> What is expected
Extract each line of the data below exactly as written.

> Data extract
───
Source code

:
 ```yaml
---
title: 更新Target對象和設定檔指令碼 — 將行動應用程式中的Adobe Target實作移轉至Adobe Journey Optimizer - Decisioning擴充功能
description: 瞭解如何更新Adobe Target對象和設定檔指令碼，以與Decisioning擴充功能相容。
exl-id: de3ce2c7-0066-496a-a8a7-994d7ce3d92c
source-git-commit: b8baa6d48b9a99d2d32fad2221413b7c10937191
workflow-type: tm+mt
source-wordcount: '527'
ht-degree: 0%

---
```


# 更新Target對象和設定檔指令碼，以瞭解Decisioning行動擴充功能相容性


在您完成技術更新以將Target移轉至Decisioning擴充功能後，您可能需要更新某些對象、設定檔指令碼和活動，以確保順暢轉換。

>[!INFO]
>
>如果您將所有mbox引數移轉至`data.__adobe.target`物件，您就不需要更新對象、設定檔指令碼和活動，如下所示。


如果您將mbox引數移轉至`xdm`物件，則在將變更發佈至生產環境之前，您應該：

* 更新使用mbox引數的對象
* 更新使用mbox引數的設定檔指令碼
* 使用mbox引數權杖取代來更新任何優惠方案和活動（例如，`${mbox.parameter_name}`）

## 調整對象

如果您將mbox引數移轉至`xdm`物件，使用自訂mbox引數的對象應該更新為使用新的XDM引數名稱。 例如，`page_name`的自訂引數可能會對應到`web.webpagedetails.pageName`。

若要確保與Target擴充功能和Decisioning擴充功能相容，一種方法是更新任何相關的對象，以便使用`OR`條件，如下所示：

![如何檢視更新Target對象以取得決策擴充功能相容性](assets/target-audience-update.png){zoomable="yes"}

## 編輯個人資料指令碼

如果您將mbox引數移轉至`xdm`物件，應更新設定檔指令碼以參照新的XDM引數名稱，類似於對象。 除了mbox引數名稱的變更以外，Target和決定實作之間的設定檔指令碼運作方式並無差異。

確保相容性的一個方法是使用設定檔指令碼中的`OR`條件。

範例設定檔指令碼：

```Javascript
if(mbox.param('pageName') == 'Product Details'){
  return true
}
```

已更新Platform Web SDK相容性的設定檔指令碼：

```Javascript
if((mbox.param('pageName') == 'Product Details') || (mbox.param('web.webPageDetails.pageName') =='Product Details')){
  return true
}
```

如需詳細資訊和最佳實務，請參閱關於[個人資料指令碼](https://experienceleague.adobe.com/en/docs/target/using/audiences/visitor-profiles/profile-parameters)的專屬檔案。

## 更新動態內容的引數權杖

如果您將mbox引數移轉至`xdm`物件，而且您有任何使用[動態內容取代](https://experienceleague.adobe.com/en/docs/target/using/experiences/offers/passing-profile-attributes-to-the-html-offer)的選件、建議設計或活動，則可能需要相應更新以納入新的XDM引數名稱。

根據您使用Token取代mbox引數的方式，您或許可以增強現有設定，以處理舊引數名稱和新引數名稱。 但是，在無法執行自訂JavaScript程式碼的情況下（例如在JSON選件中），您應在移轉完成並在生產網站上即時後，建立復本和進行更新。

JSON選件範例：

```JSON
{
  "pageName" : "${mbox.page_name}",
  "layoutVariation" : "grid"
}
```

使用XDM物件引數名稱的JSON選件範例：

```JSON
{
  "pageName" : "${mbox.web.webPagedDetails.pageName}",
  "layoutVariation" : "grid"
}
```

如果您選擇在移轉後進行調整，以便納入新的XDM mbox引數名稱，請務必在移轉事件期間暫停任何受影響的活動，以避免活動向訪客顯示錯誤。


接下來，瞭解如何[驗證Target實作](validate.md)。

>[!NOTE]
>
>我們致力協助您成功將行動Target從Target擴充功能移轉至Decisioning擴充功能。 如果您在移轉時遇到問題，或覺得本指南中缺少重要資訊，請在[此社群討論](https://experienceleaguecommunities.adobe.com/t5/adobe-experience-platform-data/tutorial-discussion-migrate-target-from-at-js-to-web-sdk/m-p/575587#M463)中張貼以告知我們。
───
> Solution for this problem
Source code

:
 ```yaml
---
title: 更新Target對象和設定檔指令碼 — 將行動應用程式中的Adobe Target實作移轉至Adobe Journey Optimizer - Decisioning擴充功能
description: 瞭解如何更新Adobe Target對象和設定檔指令碼，以與Decisioning擴充功能相容。
exl-id: de3ce2c7-0066-496a-a8a7-994d7ce3d92c
source-git-commit: b8baa6d48b9a99d2d32fad2221413b7c10937191
workflow-type: tm+mt
source-wordcount: '527'
ht-degree: 0%

---
```


# 更新Target對象和設定檔指令碼，以瞭解Decisioning行動擴充功能相容性


在您完成技術更新以將Target移轉至Decisioning擴充功能後，您可能需要更新某些對象、設定檔指令碼和活動，以確保順暢轉換。

>[!INFO]
>
>如果您將所有mbox引數移轉至`data.__adobe.target`物件，您就不需要更新對象、設定檔指令碼和活動，如下所示。


如果您將mbox引數移轉至`xdm`物件，則在將變更發佈至生產環境之前，您應該：

* 更新使用mbox引數的對象
* 更新使用mbox引數的設定檔指令碼
* 使用mbox引數權杖取代來更新任何優惠方案和活動（例如，`${mbox.parameter_name}`）

## 調整對象

如果您將mbox引數移轉至`xdm`物件，使用自訂mbox引數的對象應該更新為使用新的XDM引數名稱。 例如，`page_name`的自訂引數可能會對應到`web.webpagedetails.pageName`。

若要確保與Target擴充功能和Decisioning擴充功能相容，一種方法是更新任何相關的對象，以便使用`OR`條件，如下所示：

![如何檢視更新Target對象以取得決策擴充功能相容性](assets/target-audience-update.png){zoomable="yes"}

## 編輯個人資料指令碼

如果您將mbox引數移轉至`xdm`物件，應更新設定檔指令碼以參照新的XDM引數名稱，類似於對象。 除了mbox引數名稱的變更以外，Target和決定實作之間的設定檔指令碼運作方式並無差異。

確保相容性的一個方法是使用設定檔指令碼中的`OR`條件。

範例設定檔指令碼：

```Javascript
if(mbox.param('pageName') == 'Product Details'){
  return true
}
```

已更新Platform Web SDK相容性的設定檔指令碼：

```Javascript
if((mbox.param('pageName') == 'Product Details') || (mbox.param('web.webPageDetails.pageName') =='Product Details')){
  return true
}
```

如需詳細資訊和最佳實務，請參閱關於[個人資料指令碼](https://experienceleague.adobe.com/en/docs/target/using/audiences/visitor-profiles/profile-parameters)的專屬檔案。

## 更新動態內容的引數權杖

如果您將mbox引數移轉至`xdm`物件，而且您有任何使用[動態內容取代](https://experienceleague.adobe.com/en/docs/target/using/experiences/offers/passing-profile-attributes-to-the-html-offer)的選件、建議設計或活動，則可能需要相應更新以納入新的XDM引數名稱。

根據您使用Token取代mbox引數的方式，您或許可以增強現有設定，以處理舊引數名稱和新引數名稱。 但是，在無法執行自訂JavaScript程式碼的情況下（例如在JSON選件中），您應在移轉完成並在生產網站上即時後，建立復本和進行更新。

JSON選件範例：

```JSON
{
  "pageName" : "${mbox.page_name}",
  "layoutVariation" : "grid"
}
```

使用XDM物件引數名稱的JSON選件範例：

```JSON
{
  "pageName" : "${mbox.web.webPagedDetails.pageName}",
  "layoutVariation" : "grid"
}
```

如果您選擇在移轉後進行調整，以便納入新的XDM mbox引數名稱，請務必在移轉事件期間暫停任何受影響的活動，以避免活動向訪客顯示錯誤。


接下來，瞭解如何[驗證Target實作](validate.md)。

>[!NOTE]
>
>我們致力協助您成功將行動Target從Target擴充功能移轉至Decisioning擴充功能。 如果您在移轉時遇到問題，或覺得本指南中缺少重要資訊，請在[此社群討論](https://experienceleaguecommunities.adobe.com/t5/adobe-experience-platform-data/tutorial-discussion-migrate-target-from-at-js-to-web-sdk/m-p/575587#M463)中張貼以告知我們。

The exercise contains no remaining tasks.